• [Description of the task] For each line below that holds the word "image", make a copy.

• [Supplied material]
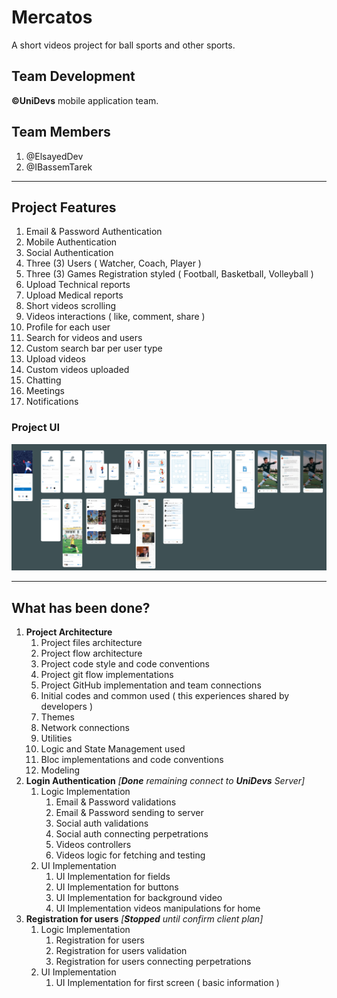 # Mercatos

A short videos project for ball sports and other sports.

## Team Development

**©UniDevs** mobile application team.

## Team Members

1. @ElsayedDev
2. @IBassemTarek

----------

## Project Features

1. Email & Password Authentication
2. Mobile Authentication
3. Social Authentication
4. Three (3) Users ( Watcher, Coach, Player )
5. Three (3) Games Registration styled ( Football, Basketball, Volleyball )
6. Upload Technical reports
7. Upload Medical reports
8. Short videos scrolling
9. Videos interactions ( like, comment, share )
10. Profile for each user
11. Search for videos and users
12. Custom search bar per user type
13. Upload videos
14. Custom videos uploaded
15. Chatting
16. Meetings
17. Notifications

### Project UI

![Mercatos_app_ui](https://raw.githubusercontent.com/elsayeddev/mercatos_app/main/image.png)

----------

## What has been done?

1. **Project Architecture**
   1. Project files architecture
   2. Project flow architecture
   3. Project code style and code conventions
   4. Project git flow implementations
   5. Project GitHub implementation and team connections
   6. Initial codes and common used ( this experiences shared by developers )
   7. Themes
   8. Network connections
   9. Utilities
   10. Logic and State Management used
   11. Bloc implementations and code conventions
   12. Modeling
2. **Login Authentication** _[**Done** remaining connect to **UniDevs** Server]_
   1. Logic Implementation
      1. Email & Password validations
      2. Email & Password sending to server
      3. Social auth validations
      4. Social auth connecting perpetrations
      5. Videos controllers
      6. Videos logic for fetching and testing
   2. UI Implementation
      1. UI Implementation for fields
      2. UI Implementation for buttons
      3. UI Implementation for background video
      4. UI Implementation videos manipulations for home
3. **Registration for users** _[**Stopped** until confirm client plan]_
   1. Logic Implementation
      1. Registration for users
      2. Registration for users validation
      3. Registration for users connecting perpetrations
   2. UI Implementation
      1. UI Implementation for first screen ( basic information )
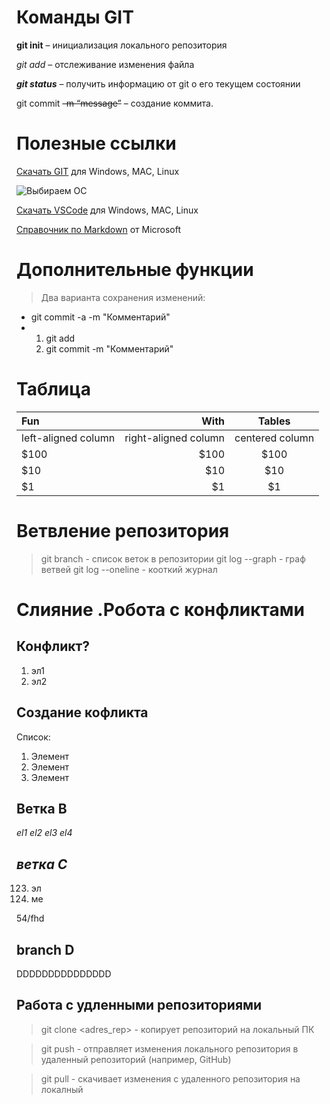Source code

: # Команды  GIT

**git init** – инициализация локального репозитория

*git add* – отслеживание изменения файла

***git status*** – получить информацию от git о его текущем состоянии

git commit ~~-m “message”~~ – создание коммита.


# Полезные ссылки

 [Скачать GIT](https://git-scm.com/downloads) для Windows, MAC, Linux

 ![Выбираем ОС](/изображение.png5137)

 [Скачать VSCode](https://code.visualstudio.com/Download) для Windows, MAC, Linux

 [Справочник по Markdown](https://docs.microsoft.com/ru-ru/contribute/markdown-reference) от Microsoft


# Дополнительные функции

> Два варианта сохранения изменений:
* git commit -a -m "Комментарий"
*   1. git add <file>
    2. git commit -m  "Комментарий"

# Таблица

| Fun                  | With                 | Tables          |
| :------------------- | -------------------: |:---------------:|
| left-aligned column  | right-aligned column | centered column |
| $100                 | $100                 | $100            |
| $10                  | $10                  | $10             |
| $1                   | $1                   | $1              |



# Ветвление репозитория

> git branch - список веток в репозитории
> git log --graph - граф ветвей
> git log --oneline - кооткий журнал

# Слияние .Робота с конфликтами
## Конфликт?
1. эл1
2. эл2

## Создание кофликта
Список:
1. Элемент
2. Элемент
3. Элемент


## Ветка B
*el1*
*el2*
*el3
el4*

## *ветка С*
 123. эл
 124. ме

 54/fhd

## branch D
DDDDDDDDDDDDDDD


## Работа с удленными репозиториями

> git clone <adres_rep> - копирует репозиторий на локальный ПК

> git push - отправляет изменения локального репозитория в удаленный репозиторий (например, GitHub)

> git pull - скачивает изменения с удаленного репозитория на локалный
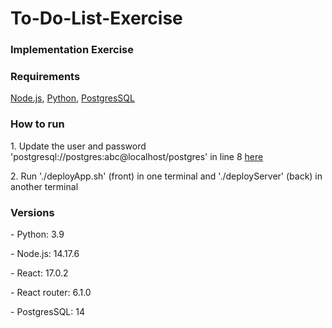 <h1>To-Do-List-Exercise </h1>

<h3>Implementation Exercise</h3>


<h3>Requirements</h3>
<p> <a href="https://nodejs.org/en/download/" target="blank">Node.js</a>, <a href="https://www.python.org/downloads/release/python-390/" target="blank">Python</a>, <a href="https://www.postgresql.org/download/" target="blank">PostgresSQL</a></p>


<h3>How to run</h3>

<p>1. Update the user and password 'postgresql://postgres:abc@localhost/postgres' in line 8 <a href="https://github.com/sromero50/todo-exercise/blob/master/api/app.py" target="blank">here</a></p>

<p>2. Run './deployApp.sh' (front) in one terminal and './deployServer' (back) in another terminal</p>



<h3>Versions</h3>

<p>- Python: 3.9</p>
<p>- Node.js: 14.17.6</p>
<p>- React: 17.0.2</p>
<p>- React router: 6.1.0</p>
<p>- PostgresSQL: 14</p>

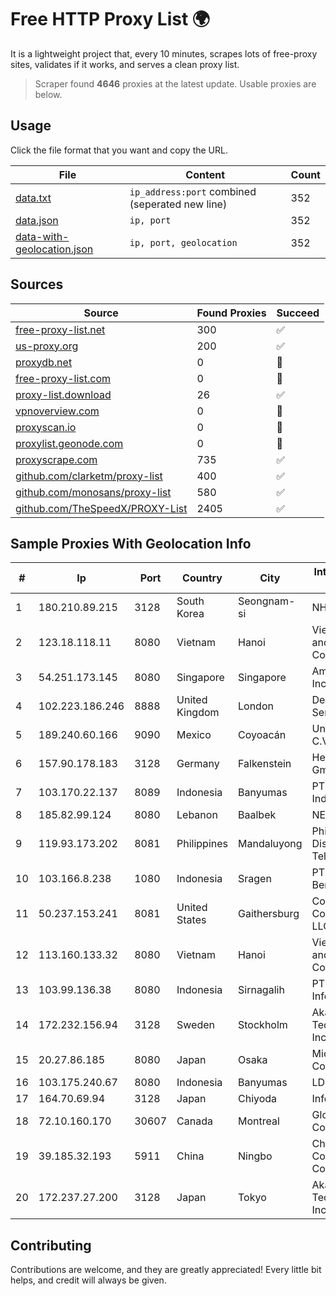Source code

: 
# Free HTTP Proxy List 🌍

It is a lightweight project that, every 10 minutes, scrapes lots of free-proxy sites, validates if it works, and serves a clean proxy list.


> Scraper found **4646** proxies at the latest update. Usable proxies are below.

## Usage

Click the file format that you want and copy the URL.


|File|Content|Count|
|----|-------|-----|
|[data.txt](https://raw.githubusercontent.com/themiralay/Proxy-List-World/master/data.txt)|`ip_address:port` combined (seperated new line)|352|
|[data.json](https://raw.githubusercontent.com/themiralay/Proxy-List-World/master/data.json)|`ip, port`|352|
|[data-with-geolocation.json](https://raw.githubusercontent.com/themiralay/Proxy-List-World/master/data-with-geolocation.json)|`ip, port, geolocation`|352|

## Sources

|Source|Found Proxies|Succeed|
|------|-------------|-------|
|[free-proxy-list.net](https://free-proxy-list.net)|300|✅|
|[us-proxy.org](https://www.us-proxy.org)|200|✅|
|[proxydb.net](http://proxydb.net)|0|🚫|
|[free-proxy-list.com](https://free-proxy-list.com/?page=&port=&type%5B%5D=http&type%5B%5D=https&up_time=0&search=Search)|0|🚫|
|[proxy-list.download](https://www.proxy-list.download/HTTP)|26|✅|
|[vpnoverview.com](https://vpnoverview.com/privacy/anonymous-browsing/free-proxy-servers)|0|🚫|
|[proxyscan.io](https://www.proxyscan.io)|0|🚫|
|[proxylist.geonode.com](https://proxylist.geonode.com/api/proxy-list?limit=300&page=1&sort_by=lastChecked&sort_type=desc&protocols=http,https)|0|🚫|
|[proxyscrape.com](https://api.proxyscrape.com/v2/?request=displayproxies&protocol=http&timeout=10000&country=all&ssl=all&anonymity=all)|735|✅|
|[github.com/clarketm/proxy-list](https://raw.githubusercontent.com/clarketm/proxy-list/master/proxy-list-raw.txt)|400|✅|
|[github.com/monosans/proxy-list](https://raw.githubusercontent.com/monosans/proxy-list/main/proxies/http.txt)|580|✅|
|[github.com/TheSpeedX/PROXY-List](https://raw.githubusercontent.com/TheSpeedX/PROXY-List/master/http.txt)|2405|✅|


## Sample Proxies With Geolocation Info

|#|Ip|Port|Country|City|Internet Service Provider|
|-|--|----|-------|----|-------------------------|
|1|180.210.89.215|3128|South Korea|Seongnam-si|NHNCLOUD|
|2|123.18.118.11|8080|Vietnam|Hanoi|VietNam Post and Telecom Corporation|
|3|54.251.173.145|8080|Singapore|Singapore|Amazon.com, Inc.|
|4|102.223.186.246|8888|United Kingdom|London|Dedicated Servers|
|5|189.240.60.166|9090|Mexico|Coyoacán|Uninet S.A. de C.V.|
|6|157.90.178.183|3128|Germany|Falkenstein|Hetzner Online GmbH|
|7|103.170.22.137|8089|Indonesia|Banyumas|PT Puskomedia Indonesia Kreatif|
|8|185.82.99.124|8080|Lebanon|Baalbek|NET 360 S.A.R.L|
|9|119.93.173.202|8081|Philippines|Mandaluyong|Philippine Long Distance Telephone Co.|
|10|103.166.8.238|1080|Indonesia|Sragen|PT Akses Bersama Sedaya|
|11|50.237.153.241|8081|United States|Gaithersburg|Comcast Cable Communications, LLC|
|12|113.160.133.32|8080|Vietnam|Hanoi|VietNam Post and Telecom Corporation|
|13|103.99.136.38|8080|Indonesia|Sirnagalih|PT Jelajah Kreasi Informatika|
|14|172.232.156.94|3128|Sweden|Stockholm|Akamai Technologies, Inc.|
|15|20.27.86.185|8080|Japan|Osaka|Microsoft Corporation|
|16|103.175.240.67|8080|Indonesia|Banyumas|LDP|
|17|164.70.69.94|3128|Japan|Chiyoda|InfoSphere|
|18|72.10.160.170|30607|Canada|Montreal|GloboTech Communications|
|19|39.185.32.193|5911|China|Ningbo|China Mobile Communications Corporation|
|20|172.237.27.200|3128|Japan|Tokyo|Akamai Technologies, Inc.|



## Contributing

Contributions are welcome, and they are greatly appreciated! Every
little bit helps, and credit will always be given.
---
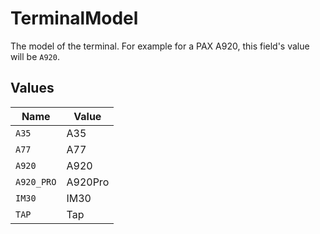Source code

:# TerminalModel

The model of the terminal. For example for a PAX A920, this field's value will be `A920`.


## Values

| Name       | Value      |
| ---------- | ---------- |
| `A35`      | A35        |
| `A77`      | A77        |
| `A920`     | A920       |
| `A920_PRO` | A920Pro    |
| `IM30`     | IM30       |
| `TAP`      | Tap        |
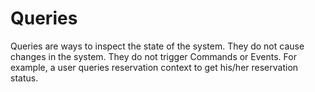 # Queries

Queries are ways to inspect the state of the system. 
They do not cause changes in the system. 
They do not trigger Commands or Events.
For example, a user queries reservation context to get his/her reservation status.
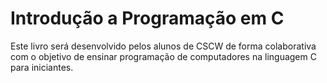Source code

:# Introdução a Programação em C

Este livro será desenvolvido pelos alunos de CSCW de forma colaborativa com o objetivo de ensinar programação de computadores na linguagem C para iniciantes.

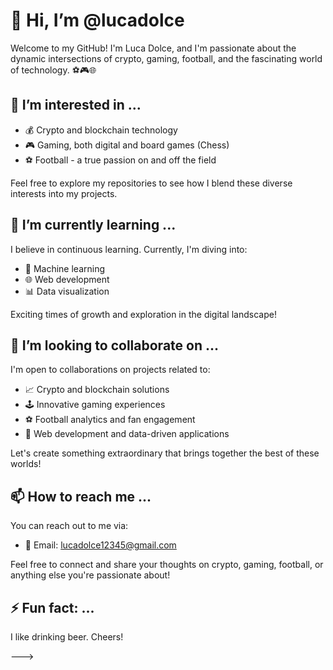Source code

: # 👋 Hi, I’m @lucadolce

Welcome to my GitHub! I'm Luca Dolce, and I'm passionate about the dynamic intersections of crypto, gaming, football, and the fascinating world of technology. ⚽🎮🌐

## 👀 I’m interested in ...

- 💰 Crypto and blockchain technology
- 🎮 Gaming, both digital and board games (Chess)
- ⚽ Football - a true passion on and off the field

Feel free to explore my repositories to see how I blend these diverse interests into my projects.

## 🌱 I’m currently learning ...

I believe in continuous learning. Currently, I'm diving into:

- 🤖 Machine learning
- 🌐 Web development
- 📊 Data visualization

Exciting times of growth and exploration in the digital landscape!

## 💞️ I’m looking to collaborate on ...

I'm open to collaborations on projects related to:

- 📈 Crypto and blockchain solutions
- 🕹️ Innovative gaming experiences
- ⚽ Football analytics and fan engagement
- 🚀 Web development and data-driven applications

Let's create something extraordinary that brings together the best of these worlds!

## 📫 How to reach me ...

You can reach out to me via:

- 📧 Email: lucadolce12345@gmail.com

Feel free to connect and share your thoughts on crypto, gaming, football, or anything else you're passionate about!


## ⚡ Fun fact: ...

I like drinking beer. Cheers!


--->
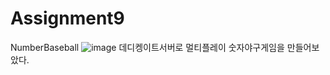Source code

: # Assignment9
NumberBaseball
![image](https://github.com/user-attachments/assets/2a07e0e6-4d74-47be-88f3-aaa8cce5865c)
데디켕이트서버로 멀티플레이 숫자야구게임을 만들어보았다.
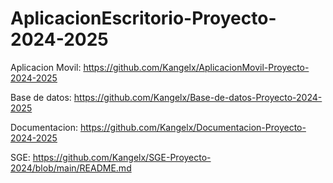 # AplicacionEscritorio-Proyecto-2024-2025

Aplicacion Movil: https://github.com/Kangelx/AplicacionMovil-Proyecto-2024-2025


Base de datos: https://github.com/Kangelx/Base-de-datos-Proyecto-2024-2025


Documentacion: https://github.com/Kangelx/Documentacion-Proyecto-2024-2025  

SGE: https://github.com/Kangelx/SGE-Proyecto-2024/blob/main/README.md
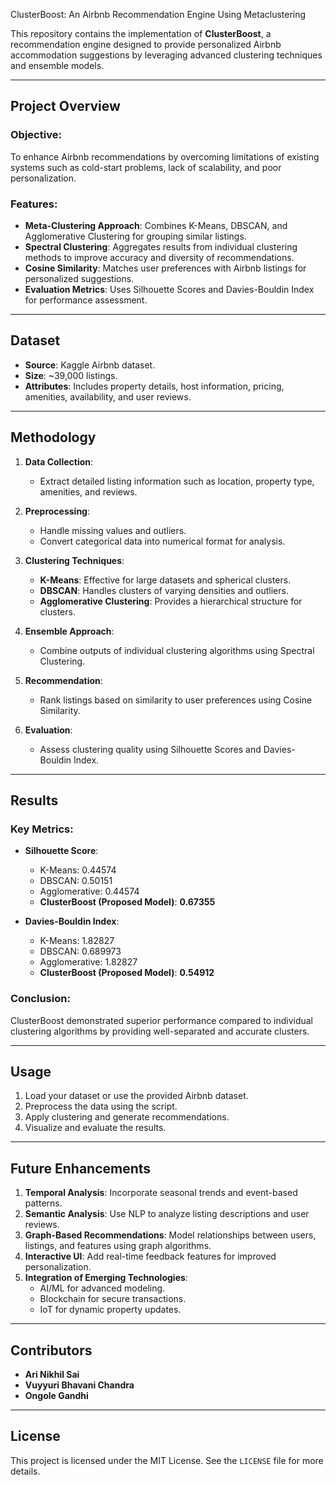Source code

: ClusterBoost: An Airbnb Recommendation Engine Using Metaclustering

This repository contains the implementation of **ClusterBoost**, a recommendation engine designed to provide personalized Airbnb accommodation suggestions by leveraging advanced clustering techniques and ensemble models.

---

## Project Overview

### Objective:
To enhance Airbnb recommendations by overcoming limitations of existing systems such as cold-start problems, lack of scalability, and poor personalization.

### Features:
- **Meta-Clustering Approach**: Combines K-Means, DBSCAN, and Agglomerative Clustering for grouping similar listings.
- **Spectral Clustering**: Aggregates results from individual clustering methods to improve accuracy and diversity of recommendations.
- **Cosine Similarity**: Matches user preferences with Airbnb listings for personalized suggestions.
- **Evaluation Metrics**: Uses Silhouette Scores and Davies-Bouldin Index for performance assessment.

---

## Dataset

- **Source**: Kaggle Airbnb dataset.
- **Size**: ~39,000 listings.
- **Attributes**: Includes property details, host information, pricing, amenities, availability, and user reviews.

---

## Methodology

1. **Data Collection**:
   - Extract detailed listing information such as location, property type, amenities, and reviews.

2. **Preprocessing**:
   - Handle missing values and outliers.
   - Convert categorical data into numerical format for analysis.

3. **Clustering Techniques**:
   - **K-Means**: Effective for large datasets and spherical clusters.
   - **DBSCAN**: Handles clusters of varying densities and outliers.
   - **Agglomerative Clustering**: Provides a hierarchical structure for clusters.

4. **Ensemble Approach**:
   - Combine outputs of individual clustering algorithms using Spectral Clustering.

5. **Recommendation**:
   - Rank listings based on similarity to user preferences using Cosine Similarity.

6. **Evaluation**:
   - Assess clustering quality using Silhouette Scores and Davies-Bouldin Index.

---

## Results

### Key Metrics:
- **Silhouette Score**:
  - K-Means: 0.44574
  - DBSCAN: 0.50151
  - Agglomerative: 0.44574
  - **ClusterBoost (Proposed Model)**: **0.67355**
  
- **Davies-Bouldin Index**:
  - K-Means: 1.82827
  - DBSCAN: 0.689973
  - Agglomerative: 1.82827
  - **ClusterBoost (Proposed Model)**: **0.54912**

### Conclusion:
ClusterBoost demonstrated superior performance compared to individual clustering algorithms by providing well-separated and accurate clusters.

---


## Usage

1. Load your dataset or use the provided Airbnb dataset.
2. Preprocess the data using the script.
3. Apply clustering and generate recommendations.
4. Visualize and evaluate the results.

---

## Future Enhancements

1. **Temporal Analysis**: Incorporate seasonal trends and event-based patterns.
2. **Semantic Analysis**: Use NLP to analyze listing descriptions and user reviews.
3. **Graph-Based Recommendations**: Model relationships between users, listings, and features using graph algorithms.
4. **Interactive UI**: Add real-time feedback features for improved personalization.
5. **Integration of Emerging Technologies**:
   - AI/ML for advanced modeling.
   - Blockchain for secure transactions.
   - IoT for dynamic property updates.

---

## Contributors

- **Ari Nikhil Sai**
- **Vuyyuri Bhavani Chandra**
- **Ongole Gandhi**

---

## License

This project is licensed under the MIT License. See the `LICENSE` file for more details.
--
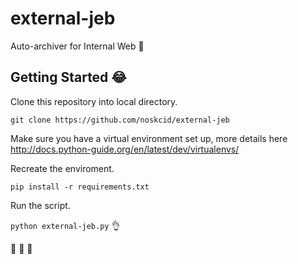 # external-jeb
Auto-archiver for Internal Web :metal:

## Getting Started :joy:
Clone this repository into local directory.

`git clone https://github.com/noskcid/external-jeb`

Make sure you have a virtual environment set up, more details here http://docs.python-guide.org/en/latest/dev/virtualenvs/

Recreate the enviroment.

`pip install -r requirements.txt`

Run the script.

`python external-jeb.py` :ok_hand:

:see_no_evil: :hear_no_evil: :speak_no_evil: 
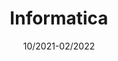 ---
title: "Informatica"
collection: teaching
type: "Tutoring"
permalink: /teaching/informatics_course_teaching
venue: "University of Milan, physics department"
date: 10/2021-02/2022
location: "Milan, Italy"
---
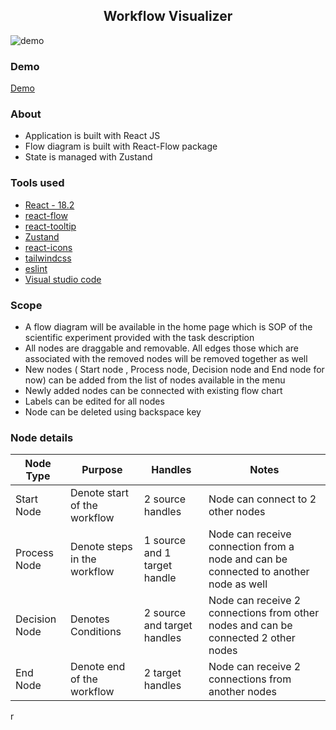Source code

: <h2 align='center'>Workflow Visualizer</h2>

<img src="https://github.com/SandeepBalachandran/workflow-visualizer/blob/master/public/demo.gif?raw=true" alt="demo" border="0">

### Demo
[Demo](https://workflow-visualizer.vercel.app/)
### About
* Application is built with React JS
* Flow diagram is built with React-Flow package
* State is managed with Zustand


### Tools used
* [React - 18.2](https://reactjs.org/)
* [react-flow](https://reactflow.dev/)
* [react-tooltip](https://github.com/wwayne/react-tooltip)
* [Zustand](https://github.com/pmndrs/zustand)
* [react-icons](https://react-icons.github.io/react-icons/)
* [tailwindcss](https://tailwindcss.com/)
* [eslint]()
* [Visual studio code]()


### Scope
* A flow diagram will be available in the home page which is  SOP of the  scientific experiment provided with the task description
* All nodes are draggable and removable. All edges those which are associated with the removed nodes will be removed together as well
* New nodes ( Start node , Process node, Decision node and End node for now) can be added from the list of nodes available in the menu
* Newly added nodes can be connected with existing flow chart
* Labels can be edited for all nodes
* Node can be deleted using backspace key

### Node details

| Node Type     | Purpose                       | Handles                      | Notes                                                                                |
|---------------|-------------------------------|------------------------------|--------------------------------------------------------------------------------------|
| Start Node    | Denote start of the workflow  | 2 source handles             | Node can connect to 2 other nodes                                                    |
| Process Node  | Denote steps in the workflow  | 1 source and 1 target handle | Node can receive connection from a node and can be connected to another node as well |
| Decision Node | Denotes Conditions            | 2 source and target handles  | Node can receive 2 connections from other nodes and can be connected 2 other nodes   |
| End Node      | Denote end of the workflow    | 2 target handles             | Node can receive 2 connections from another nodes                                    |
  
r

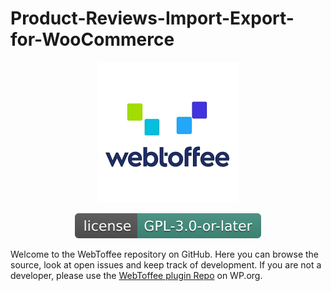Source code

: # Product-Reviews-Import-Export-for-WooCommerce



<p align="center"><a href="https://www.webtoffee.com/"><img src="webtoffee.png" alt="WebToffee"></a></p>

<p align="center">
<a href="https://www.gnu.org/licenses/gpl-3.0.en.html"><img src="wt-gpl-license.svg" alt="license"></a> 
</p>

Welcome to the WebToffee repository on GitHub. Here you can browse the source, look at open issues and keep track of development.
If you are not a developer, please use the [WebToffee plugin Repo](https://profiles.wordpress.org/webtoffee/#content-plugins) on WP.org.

• [Expected answer]
![Mercatos_app_ui](https://raw.githubusercontent.com/elsayeddev/mercatos_app/main/image.png)
![image](https://github.com/user-attachments/assets/2a07e0e6-4d74-47be-88f3-aaa8cce5865c)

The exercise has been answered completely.